Of course, “global theology” is an unwieldy topic, and the book reflects some interesting methodological decisions about what counts as “global.” For example, the entry on “Australian theology” (written by a very promising young Pentecostal theologian) discusses the theological importance of Aboriginal history and spirituality in Australia, as well as the function of (mythical) Aussie identity-markers like “mateship” and “the fair go.” It may be true that “various scholars have sought to theologize … the broader metaphorical meanings” of such identity-markers – but such theologising would hardly represent the daily concerns of most practising Australian theologians; and this focus on the idiosyncratic features of Australian theology hardly gives the reader an impression of the broad landscape of theological work in this country, or of the main lines of division between the country’s dominant theological styles.

Don’t misunderstand me: the entry on Australia is interesting and informative, and I’m drawing attention to it only because of my own familiarity with this particular “global” context. But I think the questions raised here are important methodological questions for any account of global theology. Even if such an account is motivated by postcolonial sensitivities and by a desire to move beyond the narrow dominance of European theologies, one might also ask whether a certain (more refined) imperialism is at work in the endeavour to isolate and analyse the most exotic and idiosyncratic features of a particular theological context. 


I once heard of a Karl Barth conference that was held in Germany several years ago. The conference organisers had invited a Japanese theologian to participate, but they were somewhat dismayed to find that their Japanese scholar had no interest in theologising his own national context – he was entirely preoccupied with the questions and problems of modern German thought! Presumably the conference organisers had expected their guest to provide a more exotic “oriental” perspective.

The editors of this volume report a similar problem, where contributors had failed to provide adequately idiosyncratic accounts of their particular contexts: “A further challenge that was in some ways surprising was the number of scholars from the Global South who tended to do theology in the manner of their Northern teachers. Occasionally, entries drafted by theologians from Asia, Africa and Latin America did not differ significantly from entries that would have been written by their European or North American counterparts…. Who is going to do authentically Asian, African or Hispanic theology if not theologians from those particular locations?” (p. xi). Here, the norm of theological “authenticity” has apparently already been settled in advance; an African theologian who wants to talk about European intellectual problems is simply not African enough!

These observations are intended more as broad methodological questions than as a critique of the Global Dictionary of Theology. On the whole, the volume is in fact exemplary in this respect: the editors have tried to avoid an imperialistic tyranny of the exotic, especially by representing not only liberal/progressive voices, but also evangelical, Pentecostal and conservative Catholic perspectives. For example, the entry on Korean theology rightly emphasises the central importance of Calvinist and Reformed traditions, so that a Princeton theologian like Sang Hyan Lee should be viewed as a major representative of contemporary Korean theology.

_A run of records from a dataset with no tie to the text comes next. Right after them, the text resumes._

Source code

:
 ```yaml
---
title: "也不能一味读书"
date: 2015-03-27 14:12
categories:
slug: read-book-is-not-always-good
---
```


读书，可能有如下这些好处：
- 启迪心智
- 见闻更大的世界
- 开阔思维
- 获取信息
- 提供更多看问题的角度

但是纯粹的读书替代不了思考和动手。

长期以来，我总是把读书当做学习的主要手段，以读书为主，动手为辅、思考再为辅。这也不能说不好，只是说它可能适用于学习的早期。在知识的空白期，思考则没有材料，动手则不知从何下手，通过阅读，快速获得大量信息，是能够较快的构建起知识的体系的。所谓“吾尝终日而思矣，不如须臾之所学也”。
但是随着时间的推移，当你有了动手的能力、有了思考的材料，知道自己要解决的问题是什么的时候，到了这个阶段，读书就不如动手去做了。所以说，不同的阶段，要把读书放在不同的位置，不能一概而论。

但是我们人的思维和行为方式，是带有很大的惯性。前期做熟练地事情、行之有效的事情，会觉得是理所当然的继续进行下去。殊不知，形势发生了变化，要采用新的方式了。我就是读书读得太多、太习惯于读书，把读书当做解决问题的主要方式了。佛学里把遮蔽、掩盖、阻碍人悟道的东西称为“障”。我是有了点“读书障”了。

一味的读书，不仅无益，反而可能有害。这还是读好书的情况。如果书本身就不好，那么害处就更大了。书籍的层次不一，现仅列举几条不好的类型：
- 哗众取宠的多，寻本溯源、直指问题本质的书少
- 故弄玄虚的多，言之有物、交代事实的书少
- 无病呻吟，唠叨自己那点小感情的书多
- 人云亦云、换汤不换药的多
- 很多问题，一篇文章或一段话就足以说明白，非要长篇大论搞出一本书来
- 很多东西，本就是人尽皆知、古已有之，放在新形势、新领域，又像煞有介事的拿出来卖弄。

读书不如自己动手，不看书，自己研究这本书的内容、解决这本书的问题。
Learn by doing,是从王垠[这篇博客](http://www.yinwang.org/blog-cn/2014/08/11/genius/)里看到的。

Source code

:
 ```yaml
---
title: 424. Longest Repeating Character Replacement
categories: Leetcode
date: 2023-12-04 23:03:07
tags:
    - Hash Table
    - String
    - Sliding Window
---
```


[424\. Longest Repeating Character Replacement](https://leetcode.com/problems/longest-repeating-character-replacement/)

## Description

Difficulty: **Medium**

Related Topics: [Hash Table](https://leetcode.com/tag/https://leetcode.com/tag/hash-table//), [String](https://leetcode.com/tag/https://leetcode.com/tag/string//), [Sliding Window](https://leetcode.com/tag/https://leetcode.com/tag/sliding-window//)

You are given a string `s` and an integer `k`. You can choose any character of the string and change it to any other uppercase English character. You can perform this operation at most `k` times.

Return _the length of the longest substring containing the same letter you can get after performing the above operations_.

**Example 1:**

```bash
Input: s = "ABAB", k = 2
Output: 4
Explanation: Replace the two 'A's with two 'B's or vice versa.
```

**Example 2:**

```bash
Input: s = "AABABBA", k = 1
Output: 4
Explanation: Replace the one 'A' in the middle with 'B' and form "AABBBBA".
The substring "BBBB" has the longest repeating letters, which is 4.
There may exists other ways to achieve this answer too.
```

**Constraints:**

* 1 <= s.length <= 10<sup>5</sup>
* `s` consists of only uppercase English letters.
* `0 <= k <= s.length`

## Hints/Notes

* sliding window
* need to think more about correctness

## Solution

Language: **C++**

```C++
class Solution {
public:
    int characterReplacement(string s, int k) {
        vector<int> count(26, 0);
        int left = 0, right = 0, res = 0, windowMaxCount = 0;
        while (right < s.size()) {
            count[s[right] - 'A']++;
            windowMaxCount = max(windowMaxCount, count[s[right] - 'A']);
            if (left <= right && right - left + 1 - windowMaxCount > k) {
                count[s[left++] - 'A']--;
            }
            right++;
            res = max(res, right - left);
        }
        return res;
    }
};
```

The broader methodological questions which I’ve been raising are taken up very ably in Subverting Global Myths, by the Sri Lankan theologian Vinoth Ramachandra. The book offers a series of critical theological interventions in a range of contemporary public issues, such as terrorism, religious violence, human rights and multiculturalism. Underpinning the book is an analysis of the function of myth and idolatry in contemporary public life: “What frightens a people serves as a reliable guide to their idolatries. Idols are sustained by myths – public, large-scale narratives that engage our imaginations and shape the way we experience the world” (p. 12). The chapters on multiculturalism and postcolonialism are especially good; since it connects with my earlier remarks, let me just focus here on Ramachandra’s analysis of postcolonialism.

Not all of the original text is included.